For LSP’s who really want to apply Machine Translation (MT) as a strategic support tool it is critically important to adapt organisational processes, add staff responsible for MT and with NLP and MT skills, as well as adopting a solid data management strategy. Statistical Machine Translation Systems (SMT) as well as the emerging Neuronal Machine Translation Systems both have a heavy dependency on good quality “right” data to train the system. The old rule of software and system development still is as true as when it was devised: “Garbage in, garbage out”. Any MT System can only be as good as the data it was trained on.

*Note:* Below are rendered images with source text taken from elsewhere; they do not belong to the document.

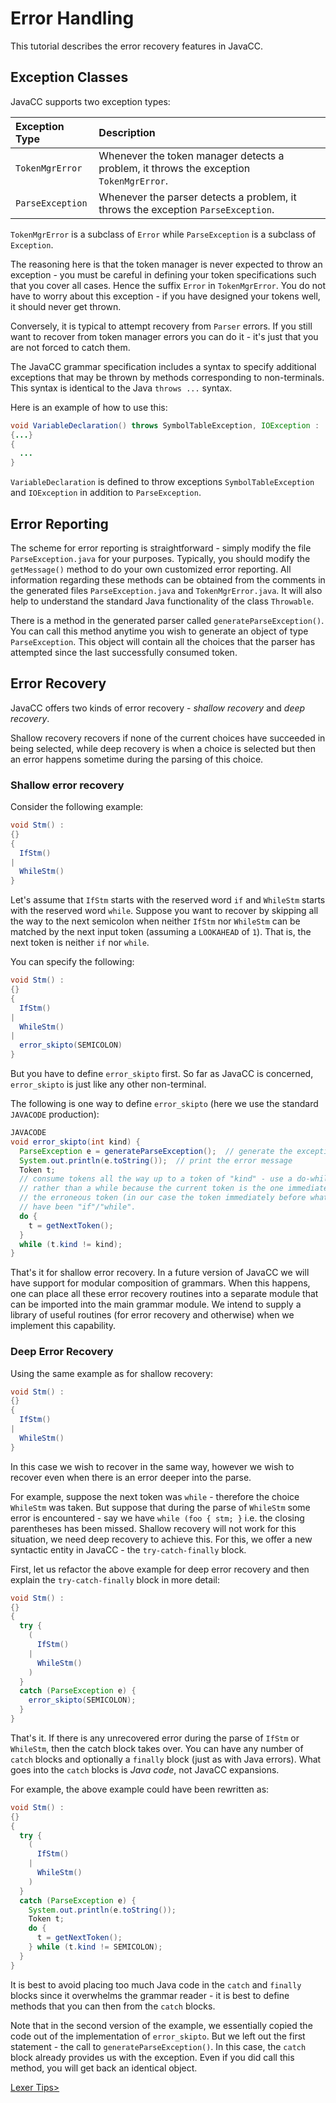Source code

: # Error Handling

This tutorial describes the error recovery features in JavaCC.


## Exception Classes

JavaCC supports two exception types:

| Exception Type | Description |
| :---           | :---        |
| `TokenMgrError` | Whenever the token manager detects a problem, it throws the exception `TokenMgrError`. |
| `ParseException` | Whenever the parser detects a problem, it throws the exception `ParseException`. |

`TokenMgrError` is a subclass of `Error` while `ParseException` is a subclass of `Exception`.

The reasoning here is that the token manager is never expected to throw an exception - you must be careful in defining your token specifications such that you cover all cases. Hence the suffix `Error` in `TokenMgrError`. You do not have to worry about this exception - if you have designed your tokens well, it should never get thrown.

Conversely, it is typical to attempt recovery from `Parser` errors. If you still want to recover from token manager errors you can do it - it's just that you are not forced to catch them.

The JavaCC grammar specification includes a syntax to specify additional exceptions that may be thrown by methods corresponding to non-terminals. This syntax is identical to the Java `throws ...` syntax.

Here is an example of how to use this:

```java
void VariableDeclaration() throws SymbolTableException, IOException :
{...}
{
  ...
}
```

`VariableDeclaration` is defined to throw exceptions `SymbolTableException` and `IOException` in addition to `ParseException`.

## Error Reporting

The scheme for error reporting is straightforward - simply modify the file `ParseException.java` for your purposes. Typically, you should modify the `getMessage()` method to do your own customized error reporting. All information regarding these methods can be obtained from the comments in the generated files `ParseException.java` and `TokenMgrError.java`. It will also help to understand the standard Java functionality of the class `Throwable`.

There is a method in the generated parser called `generateParseException()`. You can call this method anytime you wish to generate an object of type `ParseException`. This object will contain all the choices that the parser has attempted since the last successfully consumed token.

## Error Recovery

JavaCC offers two kinds of error recovery - *shallow recovery* and *deep recovery*.

Shallow recovery recovers if none of the current choices have succeeded in being selected, while deep recovery is when a choice is selected but then an error happens sometime during the parsing of this choice.

### Shallow error recovery

Consider the following example:

```java
void Stm() :
{}
{
  IfStm()
|
  WhileStm()
}
```

Let's assume that `IfStm` starts with the reserved word `if` and `WhileStm` starts with the reserved word `while`. Suppose you want to recover by skipping all the way to the next semicolon when neither `IfStm` nor `WhileStm` can be matched by the next input token (assuming a `LOOKAHEAD` of `1`). That is, the next token is neither `if` nor `while`.

You can specify the following:

```java
void Stm() :
{}
{
  IfStm()
|
  WhileStm()
|
  error_skipto(SEMICOLON)
}
```

But you have to define `error_skipto` first. So far as JavaCC is concerned, `error_skipto` is just like any other non-terminal.

The following is one way to define `error_skipto` (here we use the standard `JAVACODE` production):

```java
JAVACODE
void error_skipto(int kind) {
  ParseException e = generateParseException();  // generate the exception object
  System.out.println(e.toString());  // print the error message
  Token t;
  // consume tokens all the way up to a token of "kind" - use a do-while loop
  // rather than a while because the current token is the one immediately before
  // the erroneous token (in our case the token immediately before what should
  // have been "if"/"while".
  do {
    t = getNextToken();
  }
  while (t.kind != kind);
}
```

That's it for shallow error recovery. In a future version of JavaCC we will have support for modular composition of grammars. When this happens, one can place all these error recovery routines into a separate module that can be imported into the main grammar module. We intend to supply a library of useful routines (for error recovery and otherwise) when we implement this capability.

### Deep Error Recovery

Using the same example as for shallow recovery:

```java
void Stm() :
{}
{
  IfStm()
|
  WhileStm()
}
```

In this case we wish to recover in the same way, however we wish to recover even when there is an error deeper into the parse.

For example, suppose the next token was `while` - therefore the choice `WhileStm` was taken. But suppose that during the parse of `WhileStm` some error is encountered - say we have `while (foo { stm; }` i.e. the closing parentheses has been missed. Shallow recovery will not work for this situation, we need deep recovery to achieve this. For this, we offer a new syntactic entity in JavaCC - the `try-catch-finally` block.

First, let us refactor the above example for deep error recovery and then explain the `try-catch-finally` block in more detail:

```java
void Stm() :
{}
{
  try {
    (
      IfStm()
    |
      WhileStm()
    )
  }
  catch (ParseException e) {
    error_skipto(SEMICOLON);
  }
}
```

That's it. If there is any unrecovered error during the parse of `IfStm` or `WhileStm`, then the catch block takes over. You can have any number of `catch` blocks and optionally a `finally` block (just as with Java errors). What goes into the `catch` blocks is *Java code*, not JavaCC expansions.

For example, the above example could have been rewritten as:

```java
void Stm() :
{}
{
  try {
    (
      IfStm()
    |
      WhileStm()
    )
  }
  catch (ParseException e) {
    System.out.println(e.toString());
    Token t;
    do {
      t = getNextToken();
    } while (t.kind != SEMICOLON);
  }
}
```

It is best to avoid placing too much Java code in the `catch` and `finally` blocks since it overwhelms the grammar reader - it is best to define methods that you can then from the `catch` blocks.

Note that in the second version of the example, we essentially copied the code out of the implementation of `error_skipto`. But we left out the first statement - the call to `generateParseException()`. In this case, the `catch` block already provides us with the exception. Even if you did call this method, you will get back an identical object.

<section class="nextButton"><a href="lexer-tips.md">Lexer Tips></a></section>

This article discusses the importance of a having a Data and Engine Strategy for best in class MT output and ROI. It is assumed that the reader is familiar with Language Studio as well as the concepts of Statistical Machine Translation, TM and CAT technology. It is also assumed that the reader has a basic understanding of data taxonomies, translation project needs and has ideally read and understood the Omniscien Technologies Language Studio Engine Strategy Guide.
What makes a good engine and how do we increase efficiency to maximize the ROI?
Before jumping into the details, it is key to take a step back and remind ourselves of why we apply MT and what is makes a good engine. The use of MT is associated with a cost in terms of sourcing the technology, the application of relevant skills, such as dedicated MT staff, so consequently we need to ensure that we apply MT to projects that are sizeable and repeatable initially with volume that both justifies the initial effort as well as provides ongoing material for improvement. Not every domain or project is equally suited for MT. In addition, it is important to remind ourselves that engines need to mature, similar to wine, and that only mature engines will allow us to achieve the desired 200%+ ROI outcome. However, reaping benefits requires us to make the up-front effort. Finally, we need to ensure that we keep domains in mind; there is little benefit of creating an Engineering engine for customer X for a particular language pair and then having the localization teams run Marketing content through that engine – the output will be undesirable and result in frustration on the translators and a lack of a desired return.
Therefore, before we even start with the discussion on how to build a good engine and what strategy to apply, ensuring the processes are solid and the selection of which projects to apply MT to is crucial.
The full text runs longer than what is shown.